An overview of randomized phase III clinical trials of cancer nanomedicines
- PMID: 40697515
- PMCID: PMC12277848
- DOI: 10.1016/j.cpt.2024.10.001
An overview of randomized phase III clinical trials of cancer nanomedicines
Abstract
Background: Cancer therapy has undergone significant advances in recent decades attributed to personalized medicine and targeted drug delivery. Among the promising approaches, the use of nano-based delivery systems has become a relevant approach capable of improving treatment by releasing antineoplastic drugs at the target site, improving therapeutic efficacy, minimizing cytotoxicity in healthy tissues, and ultimately, reducing the intensity of adverse effects of chemotherapy. This study prospectively evaluated the impact of formulating anti-neoplastic drugs as nanomedicines on clinical response, overall survival, safety, and quality of life of cancer patients, based on the outcomes of randomized clinical trials.
Methods: A literature review was carried out by systematically searching the PubMed/MEDical Literature Analysis and Retrieval System Online (MEDLINE), Excerpta Medica Database (EMBASE), and Latin American and Caribbean Health Sciences Literature (LILACS) databases for phase III clinical trials, comparing nanomedicines with conventional therapies for the treatment of various cancer types.

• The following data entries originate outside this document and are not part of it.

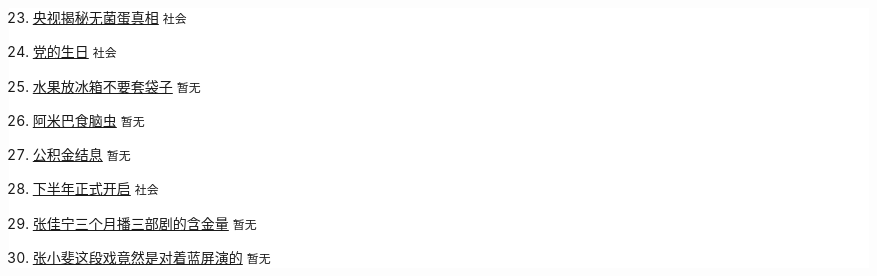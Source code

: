 23. [央视揭秘无菌蛋真相](https://m.weibo.cn/search?containerid=100103type%3D1%26t%3D10%26q%3D%23%E5%A4%AE%E8%A7%86%E6%8F%AD%E7%A7%98%E6%97%A0%E8%8F%8C%E8%9B%8B%E7%9C%9F%E7%9B%B8%23&stream_entry_id=31&isnewpage=1&extparam=seat%3D1%26realpos%3D22%26flag%3D0%26lcate%3D5001%26c_type%3D31%26q%3D%2523%25E5%25A4%25AE%25E8%25A7%2586%25E6%258F%25AD%25E7%25A7%2598%25E6%2597%25A0%25E8%258F%258C%25E8%259B%258B%25E7%259C%259F%25E7%259B%25B8%2523%26cate%3D5001%26dgr%3D0%26band_rank%3D22%26pos%3D21%26stream_entry_id%3D31%26filter_type%3Drealtimehot%26display_time%3D1751341509%26pre_seqid%3D17513415095520357948394) `社会` 

24. [党的生日](https://m.weibo.cn/search?containerid=100103type%3D1%26t%3D10%26q%3D%23%E5%85%9A%E7%9A%84%E7%94%9F%E6%97%A5%23&stream_entry_id=31&isnewpage=1&extparam=seat%3D1%26realpos%3D23%26flag%3D0%26lcate%3D5001%26c_type%3D31%26q%3D%2523%25E5%2585%259A%25E7%259A%2584%25E7%2594%259F%25E6%2597%25A5%2523%26cate%3D5001%26dgr%3D0%26band_rank%3D23%26pos%3D22%26stream_entry_id%3D31%26filter_type%3Drealtimehot%26display_time%3D1751341509%26pre_seqid%3D17513415095520357948394) `社会` 

25. [水果放冰箱不要套袋子](https://m.weibo.cn/search?containerid=100103type%3D1%26t%3D10%26q%3D%E6%B0%B4%E6%9E%9C%E6%94%BE%E5%86%B0%E7%AE%B1%E4%B8%8D%E8%A6%81%E5%A5%97%E8%A2%8B%E5%AD%90&stream_entry_id=31&isnewpage=1&extparam=seat%3D1%26realpos%3D24%26flag%3D1%26lcate%3D5001%26c_type%3D31%26q%3D%25E6%25B0%25B4%25E6%259E%259C%25E6%2594%25BE%25E5%2586%25B0%25E7%25AE%25B1%25E4%25B8%258D%25E8%25A6%2581%25E5%25A5%2597%25E8%25A2%258B%25E5%25AD%2590%26cate%3D5001%26dgr%3D0%26band_rank%3D24%26pos%3D23%26stream_entry_id%3D31%26filter_type%3Drealtimehot%26display_time%3D1751341509%26pre_seqid%3D17513415095520357948394) `暂无` 

26. [阿米巴食脑虫](https://m.weibo.cn/search?containerid=100103type%3D1%26t%3D10%26q%3D%E9%98%BF%E7%B1%B3%E5%B7%B4%E9%A3%9F%E8%84%91%E8%99%AB&stream_entry_id=31&isnewpage=1&extparam=seat%3D1%26realpos%3D25%26flag%3D1%26lcate%3D5001%26c_type%3D31%26q%3D%25E9%2598%25BF%25E7%25B1%25B3%25E5%25B7%25B4%25E9%25A3%259F%25E8%2584%2591%25E8%2599%25AB%26cate%3D5001%26dgr%3D0%26band_rank%3D25%26pos%3D24%26stream_entry_id%3D31%26filter_type%3Drealtimehot%26display_time%3D1751341509%26pre_seqid%3D17513415095520357948394) `暂无` 

27. [公积金结息](https://m.weibo.cn/search?containerid=100103type%3D1%26t%3D10%26q%3D%E5%85%AC%E7%A7%AF%E9%87%91%E7%BB%93%E6%81%AF&stream_entry_id=31&isnewpage=1&extparam=seat%3D1%26realpos%3D26%26flag%3D1%26lcate%3D5001%26c_type%3D31%26q%3D%25E5%2585%25AC%25E7%25A7%25AF%25E9%2587%2591%25E7%25BB%2593%25E6%2581%25AF%26cate%3D5001%26dgr%3D0%26band_rank%3D26%26pos%3D25%26stream_entry_id%3D31%26filter_type%3Drealtimehot%26display_time%3D1751341509%26pre_seqid%3D17513415095520357948394) `暂无` 

28. [下半年正式开启](https://m.weibo.cn/search?containerid=100103type%3D1%26t%3D10%26q%3D%23%E4%B8%8B%E5%8D%8A%E5%B9%B4%E6%AD%A3%E5%BC%8F%E5%BC%80%E5%90%AF%23&stream_entry_id=31&isnewpage=1&extparam=seat%3D1%26realpos%3D27%26flag%3D1%26lcate%3D5001%26c_type%3D31%26q%3D%2523%25E4%25B8%258B%25E5%258D%258A%25E5%25B9%25B4%25E6%25AD%25A3%25E5%25BC%258F%25E5%25BC%2580%25E5%2590%25AF%2523%26cate%3D5001%26dgr%3D0%26band_rank%3D27%26pos%3D26%26stream_entry_id%3D31%26filter_type%3Drealtimehot%26display_time%3D1751341509%26pre_seqid%3D17513415095520357948394) `社会` 

29. [张佳宁三个月播三部剧的含金量](https://m.weibo.cn/search?containerid=100103type%3D1%26t%3D10%26q%3D%E5%BC%A0%E4%BD%B3%E5%AE%81%E4%B8%89%E4%B8%AA%E6%9C%88%E6%92%AD%E4%B8%89%E9%83%A8%E5%89%A7%E7%9A%84%E5%90%AB%E9%87%91%E9%87%8F&stream_entry_id=31&isnewpage=1&extparam=seat%3D1%26realpos%3D28%26flag%3D1%26lcate%3D5001%26c_type%3D31%26q%3D%25E5%25BC%25A0%25E4%25BD%25B3%25E5%25AE%2581%25E4%25B8%2589%25E4%25B8%25AA%25E6%259C%2588%25E6%2592%25AD%25E4%25B8%2589%25E9%2583%25A8%25E5%2589%25A7%25E7%259A%2584%25E5%2590%25AB%25E9%2587%2591%25E9%2587%258F%26cate%3D5001%26dgr%3D0%26band_rank%3D28%26pos%3D27%26stream_entry_id%3D31%26filter_type%3Drealtimehot%26display_time%3D1751341509%26pre_seqid%3D17513415095520357948394) `暂无` 

30. [张小斐这段戏竟然是对着蓝屏演的](https://m.weibo.cn/search?containerid=100103type%3D1%26t%3D10%26q%3D%E5%BC%A0%E5%B0%8F%E6%96%90%E8%BF%99%E6%AE%B5%E6%88%8F%E7%AB%9F%E7%84%B6%E6%98%AF%E5%AF%B9%E7%9D%80%E8%93%9D%E5%B1%8F%E6%BC%94%E7%9A%84&stream_entry_id=31&isnewpage=1&extparam=seat%3D1%26realpos%3D29%26flag%3D1%26lcate%3D5001%26c_type%3D31%26q%3D%25E5%25BC%25A0%25E5%25B0%258F%25E6%2596%2590%25E8%25BF%2599%25E6%25AE%25B5%25E6%2588%258F%25E7%25AB%259F%25E7%2584%25B6%25E6%2598%25AF%25E5%25AF%25B9%25E7%259D%2580%25E8%2593%259D%25E5%25B1%258F%25E6%25BC%2594%25E7%259A%2584%26cate%3D5001%26dgr%3D0%26band_rank%3D29%26pos%3D28%26stream_entry_id%3D31%26filter_type%3Drealtimehot%26display_time%3D1751341509%26pre_seqid%3D17513415095520357948394) `暂无`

Results: The nanomedicines analyzed were those that are approved and used in Brazil, considering the country's emerging market for advanced cancer treatments. From a total of 303 articles found, 26 articles were selected for systematic review. Studies showed that PEGylated l-asparaginase achieved a similar therapeutic effect to that of l-asparaginase, with fewer applications due to its longer half-life. Paclitaxel bound to albumin improved therapeutic efficacy as well as reduced infusion time and solvent-related toxicity of the conventional paclitaxel formulation. PEGylated liposomal doxorubicin showed better pharmacokinetics, reduced cardiotoxicity, and improved quality of life in cancer patients compared to that of free doxorubicin.

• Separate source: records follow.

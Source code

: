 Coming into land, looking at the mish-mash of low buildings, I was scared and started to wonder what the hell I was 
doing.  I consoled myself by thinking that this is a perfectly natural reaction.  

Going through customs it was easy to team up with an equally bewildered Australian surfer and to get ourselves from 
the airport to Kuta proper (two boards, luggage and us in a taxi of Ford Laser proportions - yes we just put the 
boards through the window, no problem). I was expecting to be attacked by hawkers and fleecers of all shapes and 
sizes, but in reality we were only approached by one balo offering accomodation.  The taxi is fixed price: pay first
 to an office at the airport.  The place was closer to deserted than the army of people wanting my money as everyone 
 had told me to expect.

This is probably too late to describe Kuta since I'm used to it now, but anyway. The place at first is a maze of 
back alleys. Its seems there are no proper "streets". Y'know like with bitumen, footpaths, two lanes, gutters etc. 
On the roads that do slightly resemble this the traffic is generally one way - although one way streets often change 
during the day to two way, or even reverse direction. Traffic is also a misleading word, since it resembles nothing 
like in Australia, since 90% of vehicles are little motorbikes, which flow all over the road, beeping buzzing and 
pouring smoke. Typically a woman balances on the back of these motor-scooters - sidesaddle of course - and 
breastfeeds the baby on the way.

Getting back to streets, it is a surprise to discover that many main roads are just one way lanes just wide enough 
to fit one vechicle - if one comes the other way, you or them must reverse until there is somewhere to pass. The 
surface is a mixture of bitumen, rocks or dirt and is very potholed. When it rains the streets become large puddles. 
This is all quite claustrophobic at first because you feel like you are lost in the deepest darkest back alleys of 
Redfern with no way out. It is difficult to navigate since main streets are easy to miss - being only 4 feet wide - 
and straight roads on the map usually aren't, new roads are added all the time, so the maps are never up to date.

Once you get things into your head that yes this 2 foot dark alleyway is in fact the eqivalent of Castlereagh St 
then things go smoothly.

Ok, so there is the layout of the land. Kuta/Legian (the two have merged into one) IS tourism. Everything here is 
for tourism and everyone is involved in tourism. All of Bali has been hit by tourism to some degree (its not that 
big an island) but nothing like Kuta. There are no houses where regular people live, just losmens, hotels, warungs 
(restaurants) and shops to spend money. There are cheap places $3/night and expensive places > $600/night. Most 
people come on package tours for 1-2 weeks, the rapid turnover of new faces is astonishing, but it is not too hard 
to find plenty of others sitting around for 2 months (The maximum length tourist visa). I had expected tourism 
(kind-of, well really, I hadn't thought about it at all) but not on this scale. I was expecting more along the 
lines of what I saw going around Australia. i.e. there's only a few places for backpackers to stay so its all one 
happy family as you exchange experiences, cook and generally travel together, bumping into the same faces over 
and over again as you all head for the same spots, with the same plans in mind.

Conclusions: This study reinforces the scientific evidence of the added value of nanomedicines to improve therapeutic efficacy and reduce toxicity in patients under chemotherapy.
Keywords: Antineoplastic drugs; Chemotherapy; Clinical trials; Drug delivery systems; Nanomedicine; Personalized medicine.
© 2024 The Author(s).
Conflict of interest statement
The authors declare that they have no known competing financial interests or personal relationships that could have appeared to influence the work reported in this paper.